Despite the adoption of sophisticated tiered pricing strategies by pharmaceutical companies around the world, there is only a tenuous connection with the products’ prices and the local economic conditions of the countries where they are launched, new research shows.

Some drug prices are related to movements in purchasing power parity across different countries, but the correlation is small and generally confined to medicines that treat large patient populations, says the study, which is published by IHS and examines tiered pricing trends and stakeholder perception in 16 countries.

The researchers find that payers in emerging markets generally acknowledge that tiered pricing is in place in areas such as infectious disease, diabetes and hypertension. However, as emerging markets seek to increase patient access to important therapeutic breakthroughs for critical illnesses such as breast cancer, stroke and multiple sclerosis, they also find “significant appetite” among payers to see corresponding tiered prices for treatment of these diseases.

Pharmaceutical companies are keen to apply tiered pricing to these therapeutic areas but they also highlight the associated challenges, as the patient populations are too small to effectively implement a tiered pricing strategy. Also, the cost of manufacturing innovative products, particularly in the biotechnology sector, pushes the floor price already out of the range of many emerging economies.

“Tiered pricing of innovative new medicines is one of the most contentious issues in the global pharmaceutical industry. Companies have often been caught in a delicate balancing act on what has often been an emotional and damaging topic,” says Gustav Ando, director and study supervisor for IHS Life Sciences.

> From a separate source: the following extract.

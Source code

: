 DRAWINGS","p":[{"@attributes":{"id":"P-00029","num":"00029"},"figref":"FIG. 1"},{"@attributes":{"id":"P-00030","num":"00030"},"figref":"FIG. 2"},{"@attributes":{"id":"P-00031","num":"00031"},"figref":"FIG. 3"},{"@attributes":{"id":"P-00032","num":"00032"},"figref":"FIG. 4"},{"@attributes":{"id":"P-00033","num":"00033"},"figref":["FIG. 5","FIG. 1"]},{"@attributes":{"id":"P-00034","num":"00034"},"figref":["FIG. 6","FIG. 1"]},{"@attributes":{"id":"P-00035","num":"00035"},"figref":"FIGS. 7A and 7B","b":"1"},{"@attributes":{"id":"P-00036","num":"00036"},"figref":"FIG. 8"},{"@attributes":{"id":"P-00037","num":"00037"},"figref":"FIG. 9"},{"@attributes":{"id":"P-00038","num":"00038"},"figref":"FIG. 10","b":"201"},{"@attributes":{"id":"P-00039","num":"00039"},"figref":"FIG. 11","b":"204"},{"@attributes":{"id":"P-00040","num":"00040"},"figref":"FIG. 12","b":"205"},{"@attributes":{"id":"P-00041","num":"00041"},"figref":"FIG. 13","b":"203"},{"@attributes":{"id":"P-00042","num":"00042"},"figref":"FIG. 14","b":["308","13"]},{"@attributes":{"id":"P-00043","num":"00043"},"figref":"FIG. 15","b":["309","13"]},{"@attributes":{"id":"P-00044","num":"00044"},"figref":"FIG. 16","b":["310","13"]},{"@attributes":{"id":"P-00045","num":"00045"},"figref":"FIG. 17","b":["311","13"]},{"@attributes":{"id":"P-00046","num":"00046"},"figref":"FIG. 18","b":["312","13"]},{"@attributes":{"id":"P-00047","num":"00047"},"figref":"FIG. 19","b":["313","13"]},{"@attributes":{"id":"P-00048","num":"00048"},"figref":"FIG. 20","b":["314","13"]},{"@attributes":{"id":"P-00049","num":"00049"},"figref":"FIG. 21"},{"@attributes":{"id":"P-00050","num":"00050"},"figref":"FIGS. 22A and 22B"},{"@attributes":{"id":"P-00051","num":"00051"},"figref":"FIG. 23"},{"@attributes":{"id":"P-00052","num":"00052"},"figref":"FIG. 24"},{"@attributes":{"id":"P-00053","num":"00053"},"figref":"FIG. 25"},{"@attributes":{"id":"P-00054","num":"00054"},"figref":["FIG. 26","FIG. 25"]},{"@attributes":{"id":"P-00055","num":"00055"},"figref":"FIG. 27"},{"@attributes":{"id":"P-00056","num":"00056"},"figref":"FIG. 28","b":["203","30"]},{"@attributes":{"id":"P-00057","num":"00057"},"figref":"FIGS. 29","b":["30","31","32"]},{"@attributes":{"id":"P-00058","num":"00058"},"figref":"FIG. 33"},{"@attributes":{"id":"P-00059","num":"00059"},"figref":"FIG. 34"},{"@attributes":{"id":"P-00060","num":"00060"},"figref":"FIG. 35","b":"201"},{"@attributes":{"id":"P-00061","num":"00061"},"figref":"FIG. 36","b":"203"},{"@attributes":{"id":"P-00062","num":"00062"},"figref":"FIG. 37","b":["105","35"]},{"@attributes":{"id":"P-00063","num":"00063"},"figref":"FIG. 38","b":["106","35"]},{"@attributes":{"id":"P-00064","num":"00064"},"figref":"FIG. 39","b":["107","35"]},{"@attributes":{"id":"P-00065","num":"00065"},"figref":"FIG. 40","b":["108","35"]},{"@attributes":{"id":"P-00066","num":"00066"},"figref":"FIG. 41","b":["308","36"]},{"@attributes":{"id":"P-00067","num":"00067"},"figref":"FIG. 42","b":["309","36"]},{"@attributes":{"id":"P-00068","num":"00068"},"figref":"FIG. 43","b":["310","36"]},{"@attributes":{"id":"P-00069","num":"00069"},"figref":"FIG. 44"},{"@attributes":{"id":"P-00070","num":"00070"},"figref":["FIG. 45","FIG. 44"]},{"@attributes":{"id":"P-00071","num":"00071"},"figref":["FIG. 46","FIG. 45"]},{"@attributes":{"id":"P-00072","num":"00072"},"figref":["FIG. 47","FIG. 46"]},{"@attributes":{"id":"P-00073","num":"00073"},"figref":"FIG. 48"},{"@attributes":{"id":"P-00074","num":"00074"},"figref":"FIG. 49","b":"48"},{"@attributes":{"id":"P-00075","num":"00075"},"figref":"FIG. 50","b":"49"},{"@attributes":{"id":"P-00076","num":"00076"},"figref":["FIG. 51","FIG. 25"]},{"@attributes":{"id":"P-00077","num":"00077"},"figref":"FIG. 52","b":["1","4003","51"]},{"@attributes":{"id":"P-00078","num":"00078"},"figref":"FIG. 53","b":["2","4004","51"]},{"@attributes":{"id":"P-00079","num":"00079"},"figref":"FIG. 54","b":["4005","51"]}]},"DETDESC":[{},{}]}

Drugmakers have for many years differentiated the prices of their new medicines to ensure that these prices match socio-economic realities in individual markets, says IHS. There are countless examples of medicines treating HIV/AIDS, hepatitis C and infectious disease in which the prices found in poorer countries are a fraction of the cost in advanced markets. 

For many governments and non-governmental organisations (NGOs), this equity-based pricing does not go far enough – or it goes too far. Payers in emerging markets periodically express discontent that the lower prices are not low enough, which advanced markets are increasingly aware of the discounted prices available in poorer economies.

“There is a growing risk that payers in advanced markets will incorporate – even just informally – the prices in poorer economies in their thinking during price negotiations. This significantly increases the risks associated with global tiered pricing strategies,” says Mr Ando. And when the strategy goes wrong, “the damage to the company’s reputation and revenue streams can be debilitating to its global operations,” he warns.